**** SOURCE DATA ****
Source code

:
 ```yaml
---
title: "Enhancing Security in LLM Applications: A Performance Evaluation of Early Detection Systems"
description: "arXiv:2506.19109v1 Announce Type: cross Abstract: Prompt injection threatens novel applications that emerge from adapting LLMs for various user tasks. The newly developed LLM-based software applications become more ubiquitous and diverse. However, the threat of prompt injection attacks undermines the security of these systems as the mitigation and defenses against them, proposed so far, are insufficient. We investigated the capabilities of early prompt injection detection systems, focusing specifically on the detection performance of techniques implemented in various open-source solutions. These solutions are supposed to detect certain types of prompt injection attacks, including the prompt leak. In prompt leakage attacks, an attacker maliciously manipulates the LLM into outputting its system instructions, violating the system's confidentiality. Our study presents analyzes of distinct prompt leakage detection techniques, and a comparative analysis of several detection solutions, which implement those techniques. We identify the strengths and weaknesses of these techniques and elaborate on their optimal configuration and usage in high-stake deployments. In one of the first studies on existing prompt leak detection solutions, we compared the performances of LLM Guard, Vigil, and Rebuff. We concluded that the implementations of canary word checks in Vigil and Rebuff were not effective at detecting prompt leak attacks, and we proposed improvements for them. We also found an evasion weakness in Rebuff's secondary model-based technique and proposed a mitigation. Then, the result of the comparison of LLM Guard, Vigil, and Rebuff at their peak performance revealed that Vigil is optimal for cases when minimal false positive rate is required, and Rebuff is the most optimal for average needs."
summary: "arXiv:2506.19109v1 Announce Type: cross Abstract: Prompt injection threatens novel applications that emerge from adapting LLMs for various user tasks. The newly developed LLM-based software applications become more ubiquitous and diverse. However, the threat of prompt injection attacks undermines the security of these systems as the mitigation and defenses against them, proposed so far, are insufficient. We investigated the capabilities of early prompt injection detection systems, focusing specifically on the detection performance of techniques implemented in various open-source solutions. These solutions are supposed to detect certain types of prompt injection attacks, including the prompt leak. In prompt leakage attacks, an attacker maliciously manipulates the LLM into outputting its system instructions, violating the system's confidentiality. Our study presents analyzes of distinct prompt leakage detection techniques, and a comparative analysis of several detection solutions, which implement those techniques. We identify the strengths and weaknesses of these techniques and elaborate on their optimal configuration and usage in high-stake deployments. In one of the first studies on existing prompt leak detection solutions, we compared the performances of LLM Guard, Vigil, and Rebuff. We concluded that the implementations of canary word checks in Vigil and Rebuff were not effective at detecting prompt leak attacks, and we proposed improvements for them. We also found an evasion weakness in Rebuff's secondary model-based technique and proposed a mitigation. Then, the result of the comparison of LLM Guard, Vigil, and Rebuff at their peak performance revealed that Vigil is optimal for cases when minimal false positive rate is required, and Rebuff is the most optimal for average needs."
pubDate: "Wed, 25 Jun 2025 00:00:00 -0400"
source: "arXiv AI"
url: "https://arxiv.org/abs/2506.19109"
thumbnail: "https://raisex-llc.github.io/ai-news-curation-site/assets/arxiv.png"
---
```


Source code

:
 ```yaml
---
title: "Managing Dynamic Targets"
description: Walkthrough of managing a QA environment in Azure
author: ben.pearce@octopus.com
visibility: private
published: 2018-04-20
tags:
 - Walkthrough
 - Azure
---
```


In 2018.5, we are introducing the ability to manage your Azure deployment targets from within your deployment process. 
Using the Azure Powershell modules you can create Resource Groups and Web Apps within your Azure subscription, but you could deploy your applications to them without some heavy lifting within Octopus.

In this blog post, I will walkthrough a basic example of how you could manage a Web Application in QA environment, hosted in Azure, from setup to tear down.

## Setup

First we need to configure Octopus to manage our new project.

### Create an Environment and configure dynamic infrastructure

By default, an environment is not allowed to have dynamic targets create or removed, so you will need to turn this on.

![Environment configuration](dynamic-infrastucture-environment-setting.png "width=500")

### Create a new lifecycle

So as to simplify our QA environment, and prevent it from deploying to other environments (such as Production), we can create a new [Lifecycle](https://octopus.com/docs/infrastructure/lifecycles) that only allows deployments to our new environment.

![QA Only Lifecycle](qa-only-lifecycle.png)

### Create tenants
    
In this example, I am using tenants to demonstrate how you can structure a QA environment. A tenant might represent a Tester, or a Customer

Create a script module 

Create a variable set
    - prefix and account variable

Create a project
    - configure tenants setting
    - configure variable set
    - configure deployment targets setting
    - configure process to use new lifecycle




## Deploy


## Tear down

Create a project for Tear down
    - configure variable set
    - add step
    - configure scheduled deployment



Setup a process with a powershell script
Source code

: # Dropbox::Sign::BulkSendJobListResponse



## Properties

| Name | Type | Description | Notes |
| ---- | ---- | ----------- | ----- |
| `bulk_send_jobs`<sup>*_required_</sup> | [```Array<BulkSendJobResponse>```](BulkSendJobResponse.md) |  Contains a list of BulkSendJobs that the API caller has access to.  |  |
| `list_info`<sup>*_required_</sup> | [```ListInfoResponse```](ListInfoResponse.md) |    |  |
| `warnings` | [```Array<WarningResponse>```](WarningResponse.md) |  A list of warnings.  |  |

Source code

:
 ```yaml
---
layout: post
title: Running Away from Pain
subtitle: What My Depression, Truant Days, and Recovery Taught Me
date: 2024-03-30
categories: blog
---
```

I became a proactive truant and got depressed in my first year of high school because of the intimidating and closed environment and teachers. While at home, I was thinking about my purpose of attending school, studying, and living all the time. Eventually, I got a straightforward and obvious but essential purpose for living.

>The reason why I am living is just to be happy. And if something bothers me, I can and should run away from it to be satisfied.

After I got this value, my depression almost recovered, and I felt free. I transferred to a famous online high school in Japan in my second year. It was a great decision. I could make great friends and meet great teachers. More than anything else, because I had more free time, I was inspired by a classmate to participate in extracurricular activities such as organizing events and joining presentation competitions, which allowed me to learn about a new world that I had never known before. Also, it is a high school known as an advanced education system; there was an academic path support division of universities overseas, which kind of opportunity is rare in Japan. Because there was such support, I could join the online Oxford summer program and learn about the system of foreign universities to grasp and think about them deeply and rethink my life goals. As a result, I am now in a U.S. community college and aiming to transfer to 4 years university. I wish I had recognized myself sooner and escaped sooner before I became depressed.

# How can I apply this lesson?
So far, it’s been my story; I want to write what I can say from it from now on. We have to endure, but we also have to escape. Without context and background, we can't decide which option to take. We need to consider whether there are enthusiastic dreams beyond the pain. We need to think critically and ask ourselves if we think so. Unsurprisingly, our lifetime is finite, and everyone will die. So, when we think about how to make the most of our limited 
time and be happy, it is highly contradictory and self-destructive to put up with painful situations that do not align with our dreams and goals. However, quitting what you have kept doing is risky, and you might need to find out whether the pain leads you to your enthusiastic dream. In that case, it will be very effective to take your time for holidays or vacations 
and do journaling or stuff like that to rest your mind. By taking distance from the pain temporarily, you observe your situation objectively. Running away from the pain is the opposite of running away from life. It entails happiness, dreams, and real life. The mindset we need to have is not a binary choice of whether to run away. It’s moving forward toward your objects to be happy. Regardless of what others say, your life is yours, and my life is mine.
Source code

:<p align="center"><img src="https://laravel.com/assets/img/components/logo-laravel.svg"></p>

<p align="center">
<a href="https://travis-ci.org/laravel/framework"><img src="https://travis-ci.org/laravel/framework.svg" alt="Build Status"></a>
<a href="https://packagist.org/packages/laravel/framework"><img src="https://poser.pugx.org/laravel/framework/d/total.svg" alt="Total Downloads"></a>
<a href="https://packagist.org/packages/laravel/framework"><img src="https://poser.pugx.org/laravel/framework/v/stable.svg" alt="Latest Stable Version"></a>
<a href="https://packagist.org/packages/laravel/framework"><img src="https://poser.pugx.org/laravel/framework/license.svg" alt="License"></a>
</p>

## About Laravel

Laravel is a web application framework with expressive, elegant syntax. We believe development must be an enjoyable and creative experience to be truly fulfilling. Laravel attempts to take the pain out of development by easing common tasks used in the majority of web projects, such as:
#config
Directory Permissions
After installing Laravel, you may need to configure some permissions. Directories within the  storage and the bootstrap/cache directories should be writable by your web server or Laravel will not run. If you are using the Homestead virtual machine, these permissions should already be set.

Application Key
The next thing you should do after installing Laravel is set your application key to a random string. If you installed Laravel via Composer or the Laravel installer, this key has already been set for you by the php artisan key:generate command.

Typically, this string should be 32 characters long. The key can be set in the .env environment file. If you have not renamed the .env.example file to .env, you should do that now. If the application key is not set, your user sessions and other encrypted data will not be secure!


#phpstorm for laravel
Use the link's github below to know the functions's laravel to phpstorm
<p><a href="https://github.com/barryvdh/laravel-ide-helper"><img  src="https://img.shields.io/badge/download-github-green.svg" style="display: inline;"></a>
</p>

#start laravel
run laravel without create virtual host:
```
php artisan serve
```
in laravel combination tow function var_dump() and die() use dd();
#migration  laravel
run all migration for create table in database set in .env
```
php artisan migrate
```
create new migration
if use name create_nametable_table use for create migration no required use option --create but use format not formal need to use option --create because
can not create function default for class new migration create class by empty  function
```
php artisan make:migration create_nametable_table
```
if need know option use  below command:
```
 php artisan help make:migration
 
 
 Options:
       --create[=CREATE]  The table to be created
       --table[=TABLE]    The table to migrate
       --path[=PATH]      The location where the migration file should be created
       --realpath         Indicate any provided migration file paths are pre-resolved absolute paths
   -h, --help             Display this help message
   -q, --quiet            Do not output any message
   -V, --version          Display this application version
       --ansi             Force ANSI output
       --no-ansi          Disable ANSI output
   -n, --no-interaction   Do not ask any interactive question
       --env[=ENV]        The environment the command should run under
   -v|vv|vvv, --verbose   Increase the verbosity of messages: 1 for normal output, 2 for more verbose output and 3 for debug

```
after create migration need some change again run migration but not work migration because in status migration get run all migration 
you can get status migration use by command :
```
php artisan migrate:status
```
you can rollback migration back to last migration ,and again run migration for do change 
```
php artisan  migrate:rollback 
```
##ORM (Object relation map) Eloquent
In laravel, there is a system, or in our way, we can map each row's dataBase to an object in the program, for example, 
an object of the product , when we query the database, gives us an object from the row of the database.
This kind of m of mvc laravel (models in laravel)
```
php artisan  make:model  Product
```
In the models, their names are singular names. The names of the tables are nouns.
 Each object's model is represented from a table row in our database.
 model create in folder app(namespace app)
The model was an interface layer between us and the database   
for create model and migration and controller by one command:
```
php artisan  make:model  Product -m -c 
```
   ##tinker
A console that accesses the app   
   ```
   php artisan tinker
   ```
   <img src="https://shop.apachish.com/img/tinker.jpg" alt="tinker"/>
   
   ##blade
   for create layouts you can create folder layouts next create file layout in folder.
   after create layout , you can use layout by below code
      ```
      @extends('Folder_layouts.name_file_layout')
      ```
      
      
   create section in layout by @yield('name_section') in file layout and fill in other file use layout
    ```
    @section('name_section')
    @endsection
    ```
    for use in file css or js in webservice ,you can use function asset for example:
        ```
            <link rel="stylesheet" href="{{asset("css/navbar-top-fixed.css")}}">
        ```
****
- [TASK TO COMPLETE]: In the records above, find each line holding "packagist" and copy it.

- [WRITTEN ANSWER]:
<a href="https://packagist.org/packages/laravel/framework"><img src="https://poser.pugx.org/laravel/framework/d/total.svg" alt="Total Downloads"></a>
<a href="https://packagist.org/packages/laravel/framework"><img src="https://poser.pugx.org/laravel/framework/v/stable.svg" alt="Latest Stable Version"></a>
<a href="https://packagist.org/packages/laravel/framework"><img src="https://poser.pugx.org/laravel/framework/license.svg" alt="License"></a>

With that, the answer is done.